While this is an old question, i found it while searching for the same problem, and the second hit on google had a much more elegant solution in my opinion:

list_of_lists <- list(a=list(x="ax", y="ay"), b=list(w="bw", z="bz"))
new <- do.call(rbind, list_of_lists) 

new is now a rectangular structure, a strange object: A list with a dimension attribute. It works with as many elements as you wish, as long as every sublist has the same length. To change it into a more common R-Object, one could for example create a matrix like this:

new.dims <- dim(new)
matrix(new,nrow = new.dims[1])

new.dims needed to be saved, as the matrix() function deletes the attribute of the list. Another way:

new <- do.call(c, new) 
dim(new) <- new.dims

You can now for example convert it into a data.frame with as.data.frame() and split it into columns or do column wise operations. Before you do that, you could also change the dim attribute of the matrix, if it fits your needs better.

Answer 2

I found myself with this problem but I needed a solution that kept the names of each element. The solution I came up with should also work when the sub lists are not all the same length.

invertList = function(l){
  elemnames = NULL
  for (i in seq_along(l)){
    elemnames = c(elemnames, names(l[[i]]))
  }

  elemnames = unique(elemnames)

  res = list()
  for (i in seq_along(elemnames)){
    res[[elemnames[i]]] = list()
    for (j in seq_along(l)){
      if(exists(elemnames[i], l[[j]], inherits = F)){
        res[[i]][[names(l)[j]]] = l[[names(l)[j]]][[elemnames[i]]]
      }
    }
  }
  res
}

Answer 3

Here's a different idea - use the fact that data.table can store data.frame's (in fact, given your question, maybe you don't even need to work with lists of lists and could just work with data.table's):

library(data.table)

dt = as.data.table(before)
after = as.list(data.table(t(dt)))

Answer 4

The following piece of code will create a list with i-th element of every list in before:

lapply(before, "[[", i)

Now you just have to do

n <- length(before[[1]]) # assuming all lists in before have the same length
lapply(1:n, function(i) lapply(before, "[[", i))

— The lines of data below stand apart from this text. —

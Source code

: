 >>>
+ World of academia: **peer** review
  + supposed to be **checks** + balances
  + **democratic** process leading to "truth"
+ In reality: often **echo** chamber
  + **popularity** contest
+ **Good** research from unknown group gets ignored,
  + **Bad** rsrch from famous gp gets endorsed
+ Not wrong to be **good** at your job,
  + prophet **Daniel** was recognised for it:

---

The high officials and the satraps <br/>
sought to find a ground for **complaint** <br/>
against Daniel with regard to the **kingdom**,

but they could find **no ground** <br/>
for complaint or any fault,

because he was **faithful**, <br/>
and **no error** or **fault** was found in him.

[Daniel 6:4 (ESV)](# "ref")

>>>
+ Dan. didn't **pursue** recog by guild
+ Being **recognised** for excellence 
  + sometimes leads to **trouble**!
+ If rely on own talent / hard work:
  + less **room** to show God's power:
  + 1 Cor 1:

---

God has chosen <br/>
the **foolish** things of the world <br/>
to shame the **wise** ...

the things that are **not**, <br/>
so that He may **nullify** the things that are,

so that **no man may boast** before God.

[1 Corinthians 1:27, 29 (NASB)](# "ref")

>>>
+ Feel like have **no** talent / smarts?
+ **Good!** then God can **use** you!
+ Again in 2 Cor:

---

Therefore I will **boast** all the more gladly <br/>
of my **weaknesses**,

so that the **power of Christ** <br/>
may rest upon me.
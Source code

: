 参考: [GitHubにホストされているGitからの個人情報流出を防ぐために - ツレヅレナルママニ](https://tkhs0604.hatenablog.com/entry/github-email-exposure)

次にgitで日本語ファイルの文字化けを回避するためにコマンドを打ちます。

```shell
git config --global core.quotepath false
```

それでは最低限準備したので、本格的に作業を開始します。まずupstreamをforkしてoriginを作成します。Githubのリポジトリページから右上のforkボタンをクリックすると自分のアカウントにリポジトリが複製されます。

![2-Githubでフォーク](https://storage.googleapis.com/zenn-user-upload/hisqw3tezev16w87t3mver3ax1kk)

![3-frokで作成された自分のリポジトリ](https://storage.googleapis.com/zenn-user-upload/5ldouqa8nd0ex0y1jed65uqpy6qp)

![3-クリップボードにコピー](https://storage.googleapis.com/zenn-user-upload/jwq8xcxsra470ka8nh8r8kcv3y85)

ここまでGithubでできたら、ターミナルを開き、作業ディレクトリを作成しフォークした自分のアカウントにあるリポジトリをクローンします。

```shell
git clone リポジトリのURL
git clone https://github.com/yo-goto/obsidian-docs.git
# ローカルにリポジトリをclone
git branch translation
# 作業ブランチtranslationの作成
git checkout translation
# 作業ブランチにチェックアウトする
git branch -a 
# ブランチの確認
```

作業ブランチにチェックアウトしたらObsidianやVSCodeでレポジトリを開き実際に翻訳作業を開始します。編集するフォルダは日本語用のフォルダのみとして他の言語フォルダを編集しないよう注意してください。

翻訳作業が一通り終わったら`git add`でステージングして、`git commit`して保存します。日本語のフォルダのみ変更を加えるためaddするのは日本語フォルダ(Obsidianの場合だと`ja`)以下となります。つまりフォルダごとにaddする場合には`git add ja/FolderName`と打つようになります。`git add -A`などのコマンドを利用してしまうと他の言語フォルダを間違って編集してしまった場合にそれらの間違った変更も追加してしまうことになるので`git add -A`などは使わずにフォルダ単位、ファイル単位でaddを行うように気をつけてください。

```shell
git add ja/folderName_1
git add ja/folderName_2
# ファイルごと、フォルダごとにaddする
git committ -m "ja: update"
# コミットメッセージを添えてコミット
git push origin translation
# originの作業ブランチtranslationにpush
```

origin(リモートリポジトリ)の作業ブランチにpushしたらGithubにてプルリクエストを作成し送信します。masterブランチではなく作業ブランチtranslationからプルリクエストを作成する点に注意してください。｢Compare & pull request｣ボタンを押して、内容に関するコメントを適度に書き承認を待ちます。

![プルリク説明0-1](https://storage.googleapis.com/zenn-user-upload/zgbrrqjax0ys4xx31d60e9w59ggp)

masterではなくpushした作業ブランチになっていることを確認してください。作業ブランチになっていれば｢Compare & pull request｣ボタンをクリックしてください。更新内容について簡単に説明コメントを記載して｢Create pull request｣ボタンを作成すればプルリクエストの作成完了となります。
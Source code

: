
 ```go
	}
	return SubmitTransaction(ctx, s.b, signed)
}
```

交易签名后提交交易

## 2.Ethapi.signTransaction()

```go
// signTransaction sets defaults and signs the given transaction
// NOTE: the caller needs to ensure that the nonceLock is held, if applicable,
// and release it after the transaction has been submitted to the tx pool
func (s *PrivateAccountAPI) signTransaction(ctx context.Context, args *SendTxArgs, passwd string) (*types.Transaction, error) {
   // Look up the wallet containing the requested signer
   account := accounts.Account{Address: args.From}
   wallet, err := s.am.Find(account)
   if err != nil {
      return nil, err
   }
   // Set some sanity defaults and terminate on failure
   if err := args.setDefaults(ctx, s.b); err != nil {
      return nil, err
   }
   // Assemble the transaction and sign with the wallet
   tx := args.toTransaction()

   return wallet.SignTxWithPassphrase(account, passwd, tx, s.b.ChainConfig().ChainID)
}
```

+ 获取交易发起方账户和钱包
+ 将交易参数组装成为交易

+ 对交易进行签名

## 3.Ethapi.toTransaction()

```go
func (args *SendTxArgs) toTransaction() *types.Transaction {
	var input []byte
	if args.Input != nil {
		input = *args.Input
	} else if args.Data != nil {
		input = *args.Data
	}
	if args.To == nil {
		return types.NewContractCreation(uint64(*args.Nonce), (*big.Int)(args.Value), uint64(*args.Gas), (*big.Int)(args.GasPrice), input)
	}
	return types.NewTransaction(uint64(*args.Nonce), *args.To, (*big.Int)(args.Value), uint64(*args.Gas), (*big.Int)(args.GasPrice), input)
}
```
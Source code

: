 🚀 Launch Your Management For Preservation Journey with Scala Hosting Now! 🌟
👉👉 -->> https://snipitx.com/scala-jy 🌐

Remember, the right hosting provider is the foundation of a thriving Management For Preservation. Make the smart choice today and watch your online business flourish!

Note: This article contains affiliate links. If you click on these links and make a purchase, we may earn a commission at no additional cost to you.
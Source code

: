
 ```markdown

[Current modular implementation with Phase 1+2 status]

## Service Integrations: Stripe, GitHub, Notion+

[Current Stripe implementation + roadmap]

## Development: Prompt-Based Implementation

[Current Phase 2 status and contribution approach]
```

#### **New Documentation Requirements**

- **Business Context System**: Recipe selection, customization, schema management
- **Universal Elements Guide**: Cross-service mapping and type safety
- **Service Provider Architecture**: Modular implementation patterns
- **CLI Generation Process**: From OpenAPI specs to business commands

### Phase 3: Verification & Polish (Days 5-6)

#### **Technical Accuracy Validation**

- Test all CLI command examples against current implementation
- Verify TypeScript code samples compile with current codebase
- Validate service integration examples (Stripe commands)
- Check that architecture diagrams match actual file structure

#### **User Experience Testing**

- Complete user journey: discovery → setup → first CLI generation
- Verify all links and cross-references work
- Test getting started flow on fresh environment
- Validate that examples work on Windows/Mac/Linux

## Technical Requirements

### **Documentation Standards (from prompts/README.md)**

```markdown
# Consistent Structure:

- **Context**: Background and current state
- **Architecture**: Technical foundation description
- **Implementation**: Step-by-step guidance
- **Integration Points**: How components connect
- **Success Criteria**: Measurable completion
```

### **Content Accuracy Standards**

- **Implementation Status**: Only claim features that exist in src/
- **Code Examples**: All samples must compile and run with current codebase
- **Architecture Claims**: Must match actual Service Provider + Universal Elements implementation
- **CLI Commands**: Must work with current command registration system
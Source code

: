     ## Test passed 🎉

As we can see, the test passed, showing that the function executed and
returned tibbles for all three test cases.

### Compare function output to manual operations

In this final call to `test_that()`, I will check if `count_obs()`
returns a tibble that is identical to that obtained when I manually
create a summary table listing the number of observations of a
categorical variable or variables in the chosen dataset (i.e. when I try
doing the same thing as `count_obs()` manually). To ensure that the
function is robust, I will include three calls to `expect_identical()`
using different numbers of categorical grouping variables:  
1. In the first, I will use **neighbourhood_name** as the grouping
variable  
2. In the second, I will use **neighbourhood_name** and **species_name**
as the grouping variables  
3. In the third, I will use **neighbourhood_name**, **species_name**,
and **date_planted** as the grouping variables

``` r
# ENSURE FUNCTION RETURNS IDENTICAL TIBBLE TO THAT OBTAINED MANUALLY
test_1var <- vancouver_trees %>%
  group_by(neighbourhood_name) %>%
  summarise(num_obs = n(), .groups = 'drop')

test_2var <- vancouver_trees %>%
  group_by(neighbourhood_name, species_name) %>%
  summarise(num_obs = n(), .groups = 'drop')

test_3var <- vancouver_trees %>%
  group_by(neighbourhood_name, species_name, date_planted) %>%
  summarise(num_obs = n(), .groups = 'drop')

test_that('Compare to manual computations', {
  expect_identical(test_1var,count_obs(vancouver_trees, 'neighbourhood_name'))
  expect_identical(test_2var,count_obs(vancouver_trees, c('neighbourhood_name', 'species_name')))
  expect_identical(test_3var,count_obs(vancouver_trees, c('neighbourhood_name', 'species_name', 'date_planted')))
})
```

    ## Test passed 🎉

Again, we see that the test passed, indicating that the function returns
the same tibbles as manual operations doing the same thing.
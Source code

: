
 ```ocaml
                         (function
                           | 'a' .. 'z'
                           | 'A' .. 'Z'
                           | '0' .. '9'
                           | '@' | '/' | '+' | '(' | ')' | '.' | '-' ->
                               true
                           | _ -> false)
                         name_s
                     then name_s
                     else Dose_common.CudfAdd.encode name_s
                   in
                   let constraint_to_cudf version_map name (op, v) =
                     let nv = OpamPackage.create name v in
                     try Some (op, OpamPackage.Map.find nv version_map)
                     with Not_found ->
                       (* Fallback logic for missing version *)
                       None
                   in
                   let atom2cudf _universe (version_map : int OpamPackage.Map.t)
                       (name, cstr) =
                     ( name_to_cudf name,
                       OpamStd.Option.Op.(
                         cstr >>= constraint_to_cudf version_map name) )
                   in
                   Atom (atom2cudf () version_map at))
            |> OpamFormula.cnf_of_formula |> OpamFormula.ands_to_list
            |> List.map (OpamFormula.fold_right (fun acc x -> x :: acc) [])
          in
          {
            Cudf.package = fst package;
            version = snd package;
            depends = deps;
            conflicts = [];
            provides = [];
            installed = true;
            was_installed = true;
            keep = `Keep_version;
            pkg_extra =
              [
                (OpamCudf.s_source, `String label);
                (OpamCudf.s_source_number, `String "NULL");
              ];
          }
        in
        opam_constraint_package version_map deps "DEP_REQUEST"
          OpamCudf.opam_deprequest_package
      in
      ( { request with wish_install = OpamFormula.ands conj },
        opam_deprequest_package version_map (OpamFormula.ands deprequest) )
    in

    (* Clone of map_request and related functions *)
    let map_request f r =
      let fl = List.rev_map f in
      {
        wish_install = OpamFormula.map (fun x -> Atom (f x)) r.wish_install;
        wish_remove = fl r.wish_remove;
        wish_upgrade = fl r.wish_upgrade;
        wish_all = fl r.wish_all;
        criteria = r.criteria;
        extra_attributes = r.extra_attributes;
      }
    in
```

and it should give you what you want. It's not very efficient (travels every list many times), and you can probably make it more efficient by keeping pointers to current list elements, so please decide whether this is good enough for you.

Answer 5

The purrr package now makes this process really easy:

library(purrr)

before %>% transpose()

## $x
## $x$a
##   a x
## 1 1 2
## 
## $x$b
##   b w
## 1 5 6
## 
## 
## $y
## $y$a
##   a y
## 1 3 4
## 
## $y$b
##   b z
## 1 7 8